Sì, ma normalmente diremmo:
- Quanto tempo vuoi (re)stare nella vasca?
- Quanto vuoi (re)stare nella vasca?
- Quanto vuoi starci, nella vasca? (_molto_ colloquiale)


----------



## kc1005

Ciao!  Come potrei dire "I don't know how much longer I'll be here" se, per esempio, mi riferisco al mio lavoro ma sono incinta e non lo so quando arrivera' la bimba e quanto tempo mi rimane per lavorare?

"Non lo so quanto ancora ci saro'?"
"Non lo so quanto a lungo ci saro'?"

Grazie!


----------



## Matrap

Ciao kc

Il concetto si può esprimere in tanti modi:
 "Non so per quanto tempo ancora resterò qui/continerò a lavorare". Oppure
"Non so fino a quando resterò qui a lavorare".


----------



## kc1005

Grazie, Matrap!   Per esserne sicura, le mie tentative sono sbagliate?


----------



## Matrap

kc1005 said:


> Grazie, Matrap!   Per esserne sicura, i miei tentativi sono sbagliati?



"Non (lo) so per quanto ancora ci saro'?"
"Non (lo) so per quanto a lungo ci saro'?"

Besides those tiny corrections I wouldn't use "non so per quanto ancora/a lungo ci sarò". It sounds creepy, if you know what I mean. It's as if you're going to die...


----------



## kc1005

. Ok, capito!  Grazie!!


----------



## kc1005

Ciao.  Come potrei dire a mia figlia "I'm calling Daddy to see how much longer he'll be (playing baseball)."
"Chiamo Babbo per vedere quanto ci vuole ancora..."
Grazie!


----------



## CPA

Hi KC!

This one's a bit of a mouthful.

_Chiamo Babbo per sentire per quanto tempo ce n'ha ancora con il baseball.

_If you say something like "giocherà ancora a baseball", it sounds like he's coming to the end of his career.

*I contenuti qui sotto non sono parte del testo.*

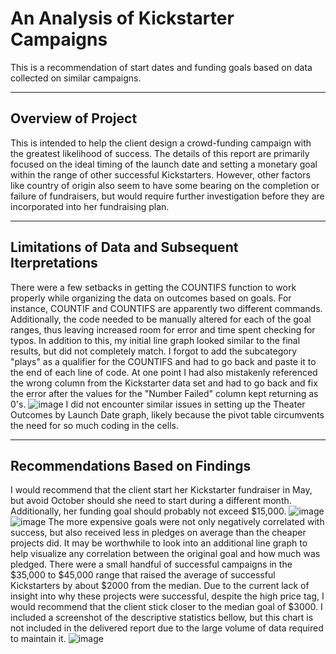 # An Analysis of Kickstarter Campaigns
This is a recommendation of start dates and funding goals based on data collected on similar campaigns. 

---

## Overview of Project ##
This is intended to help the client design a crowd-funding campaign with the greatest likelihood of success. The details of this report are primarily focused on the ideal timing of the launch date and setting a monetary goal within the range of other successful Kickstarters. However, other factors like country of origin also seem to have some bearing on the completion or failure of fundraisers, but would require further investigation before they are incorporated into her fundraising plan.

---

## Limitations of Data and Subsequent Iterpretations ##
There were a few setbacks in getting the COUNTIFS function to work properly while organizing the data on outcomes based on goals. For instance, COUNTIF and COUNTIFS are apparently two different commands. Additionally, the code needed to be manually altered for each of the goal ranges, thus leaving increased room for error and time spent checking for typos. 
	In addition to this, my initial line graph looked similar to the final results, but did not completely match. I forgot to add the subcategory "plays" as a qualifier for the COUNTIFS and had to go back and paste it to the end of each line of code. At one point I had also mistakenly referenced the wrong column from the Kickstarter data set and had to go back and fix the error after the values for the "Number Failed" column kept returning as 0's.
![image](https://user-images.githubusercontent.com/91698325/137844117-e7c7b60b-d134-48db-97bb-a535ba943bc4.png)
I did not encounter similar issues in setting up the Theater Outcomes by Launch Date graph, likely because the pivot table circumvents the need for so much coding in the cells.

---

## Recommendations Based on Findings ##

I would recommend that the client start her Kickstarter fundraiser in May, but avoid October should she need to start during a different month. Additionally, her funding goal should probably not exceed $15,000. 
![image](https://user-images.githubusercontent.com/91698325/137844341-9c8084a8-ff4e-4bfe-87be-108540a48cb6.png)
![image](https://user-images.githubusercontent.com/91698325/137844358-08a3c637-15fd-4cf7-a9fb-731a1436b456.png)
The more expensive goals were not only negatively correlated with success, but also received less in pledges on average than the cheaper projects did. It may be worthwhile to look into an additional line graph to help visualize any correlation between the original goal and how much was pledged. There were a small handful of successful campaigns in the $35,000 to $45,000 range that raised the average of successful Kickstarters by about $2000 from the median. Due to the current lack of insight into why these projects were successful, despite the high price tag, I would recommend that the client stick closer to the median goal of $3000. I included a screenshot of the descriptive statistics bellow, but this chart is not included in the delivered report due to the large volume of data required to maintain it.
![image](https://user-images.githubusercontent.com/91698325/137844441-c12c07cd-2c26-4f1d-93f3-39c572b082ac.png)






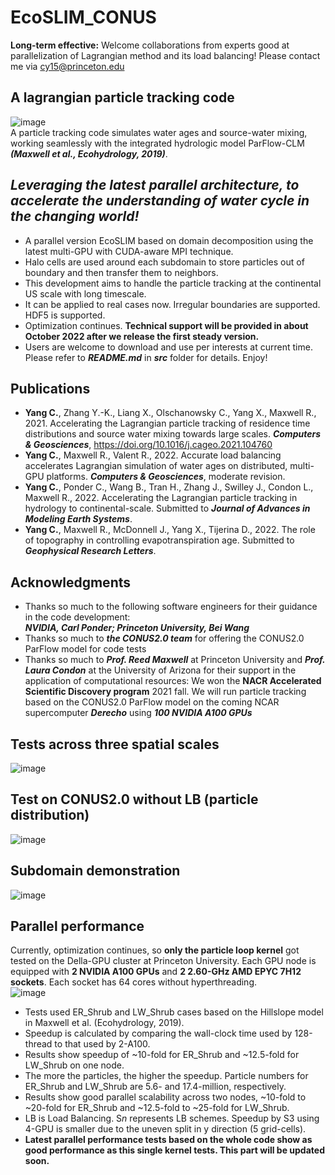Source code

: # EcoSLIM_CONUS  
**Long-term effective:** Welcome collaborations from experts good at parallelization of Lagrangian method and its load balancing! Please contact me via cy15@princeton.edu 
## A lagrangian particle tracking code
![image](https://github.com/aureliayang/EcoSLIM_CONUS/blob/main/imgs/demo.png)                                 
A particle tracking code simulates water ages and source-water mixing, working seamlessly with the integrated hydrologic model ParFlow-CLM ***(Maxwell et al., Ecohydrology, 2019)***.                                                               
## *Leveraging the latest parallel architecture, to accelerate the understanding of water cycle in the changing world!*
* A parallel version EcoSLIM based on domain decomposition using the latest multi-GPU with CUDA-aware MPI technique. 
* Halo cells are used around each subdomain to store particles out of boundary and then transfer them to neighbors. 
* This development aims to handle the particle tracking at the continental US scale with long timescale.
* It can be applied to real cases now. Irregular boundaries are supported. HDF5 is supported.      
* Optimization continues. **Technical support will be provided in about October 2022 after we release the first steady version.**  
* Users are welcome to download and use per interests at current time. Please refer to ***README.md*** in ***src*** folder for details. Enjoy! 
## Publications 
* **Yang C.**, Zhang Y.-K., Liang X., Olschanowsky C., Yang X., Maxwell R., 2021. Accelerating the Lagrangian particle tracking of residence time distributions and source water mixing towards large scales. ***Computers & Geosciences***, https://doi.org/10.1016/j.cageo.2021.104760
* **Yang C.**, Maxwell R., Valent R., 2022. Accurate load balancing accelerates Lagrangian simulation of water ages on distributed, multi-GPU platforms. ***Computers & Geosciences***, moderate revision.
* **Yang C.**, Ponder C., Wang B., Tran H., Zhang J., Swilley J., Condon L., Maxwell R., 2022. Accelerating the Lagrangian particle tracking in hydrology to continental-scale. Submitted to ***Journal of Advances in Modeling Earth Systems***. 
* **Yang C.**, Maxwell R., McDonnell J., Yang X., Tijerina D., 2022. The role of topography in controlling evapotranspiration age. Submitted to ***Geophysical Research Letters***. 
## Acknowledgments
* Thanks so much to the following software engineers for their guidance in the code development:  
***NVIDIA, Carl Ponder; Princeton University, Bei Wang***
* Thanks so much to ***the CONUS2.0 team*** for offering the CONUS2.0 ParFlow model for code tests 
* Thanks so much to ***Prof. Reed Maxwell*** at Princeton University and ***Prof. Laura Condon*** at the University of Arizona for their support in the application of computational resources: We won the **NACR Accelerated Scientific Discovery program** 2021 fall. We will run particle tracking based on the CONUS2.0 ParFlow model on the coming NCAR supercomputer ***Derecho*** using ***100 NVIDIA A100 GPUs***
## Tests across three spatial scales
![image](https://github.com/aureliayang/EcoSLIM_CONUS/blob/main/imgs/3tests.jpeg)
## Test on CONUS2.0 without LB (particle distribution)
![image](https://github.com/aureliayang/EcoSLIM_CONUS/blob/main/imgs/NLB.png)  
## Subdomain demonstration
![image](https://github.com/aureliayang/EcoSLIM_CONUS/blob/main/imgs/subdomain.png)  
## Parallel performance
Currently, optimization continues, so **only the particle loop kernel** got tested on the Della-GPU cluster at Princeton University. Each GPU node is equipped with **2 NVIDIA A100 GPUs** and **2 2.60-GHz AMD EPYC 7H12 sockets**. Each socket has 64 cores without hyperthreading.  
![image](https://github.com/aureliayang/EcoSLIM_CONUS/blob/main/imgs/test.png)  
* Tests used ER_Shrub and LW_Shrub cases based on the Hillslope model in Maxwell et al. (Ecohydrology, 2019).  
* Speedup is calculated by comparing the wall-clock time used by 128-thread to that used by 2-A100.
* Results show speedup of ~10-fold for ER_Shrub and ~12.5-fold for LW_Shrub on one node. 
* The more the particles, the higher the speedup. Particle numbers for ER_Shrub and LW_Shrub are 5.6- and 17.4-million, respectively. 
* Results show good parallel scalability across two nodes, ~10-fold to ~20-fold for ER_Shrub and ~12.5-fold to ~25-fold for LW_Shrub. 
* LB is Load Balancing. S*n* represents LB schemes. Speedup by S3 using 4-GPU is smaller due to the uneven split in y direction (5 grid-cells).  
* **Latest parallel performance tests based on the whole code show as good performance as this single kernel tests. This part will be updated soon.** 
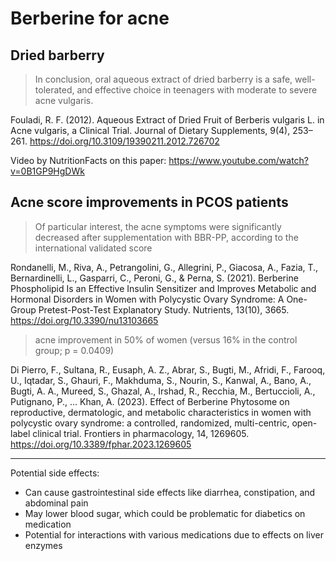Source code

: # Berberine for acne

## Dried barberry
> In conclusion, oral aqueous extract of dried barberry is a safe, well-tolerated, and effective choice in teenagers with moderate to severe acne vulgaris.

Fouladi, R. F. (2012). Aqueous Extract of Dried Fruit of Berberis vulgaris L. in Acne vulgaris, a Clinical Trial. Journal of Dietary Supplements, 9(4), 253–261. https://doi.org/10.3109/19390211.2012.726702

Video by NutritionFacts on this paper: https://www.youtube.com/watch?v=0B1GP9HgDWk

## Acne score improvements in PCOS patients
> Of particular interest, the acne symptoms were significantly decreased after supplementation with BBR-PP, according to the international validated score

Rondanelli, M., Riva, A., Petrangolini, G., Allegrini, P., Giacosa, A., Fazia, T., Bernardinelli, L., Gasparri, C., Peroni, G., & Perna, S. (2021). Berberine Phospholipid Is an Effective Insulin Sensitizer and Improves Metabolic and Hormonal Disorders in Women with Polycystic Ovary Syndrome: A One-Group Pretest-Post-Test Explanatory Study. Nutrients, 13(10), 3665. https://doi.org/10.3390/nu13103665

> acne improvement in 50% of women (versus 16% in the control group; p = 0.0409)

Di Pierro, F., Sultana, R., Eusaph, A. Z., Abrar, S., Bugti, M., Afridi, F., Farooq, U., Iqtadar, S., Ghauri, F., Makhduma, S., Nourin, S., Kanwal, A., Bano, A., Bugti, A. A., Mureed, S., Ghazal, A., Irshad, R., Recchia, M., Bertuccioli, A., Putignano, P., … Khan, A. (2023). Effect of Berberine Phytosome on reproductive, dermatologic, and metabolic characteristics in women with polycystic ovary syndrome: a controlled, randomized, multi-centric, open-label clinical trial. Frontiers in pharmacology, 14, 1269605. https://doi.org/10.3389/fphar.2023.1269605

---

Potential side effects:
- Can cause gastrointestinal side effects like diarrhea, constipation, and abdominal pain
- May lower blood sugar, which could be problematic for diabetics on medication
- Potential for interactions with various medications due to effects on liver enzymes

Let's see if anyone comes up with a slimmer version.


----------



## kc1005

Grazie CPA...you're right, that is a mouthful!  Thank you for the translation!  So, is it not possibile in Italian to use "vedere" the way we use it in English?  "Let me see if he's done playing"  "Fammi vedere se ha finito di giocare"  Potrei dire questo in italiano anche se non "vedo" letteralmente?
Grazie.


----------



## Matrap

kc1005 said:


> Grazie CPA...you're right, that is a mouthful!  Thank you for the translation!  So, is it not possibile in Italian to use "vedere" the way we use it in English?  "Let me see if he's done playing"  "Fammi vedere/vediamo se ha finito di giocare"  Potrei dire questo in italiano anche se non "vedo" letteralmente?  Si può dire così anche in italiano KC.
> Grazie.


----------



## Connie Eyeland

Ciao. 
Io direi: _
Chiamo [papà/babbo] per [sapere/sentire] [se ne ha ancora per molto/per quanto ne ha ancora] (con il baseball)._


----------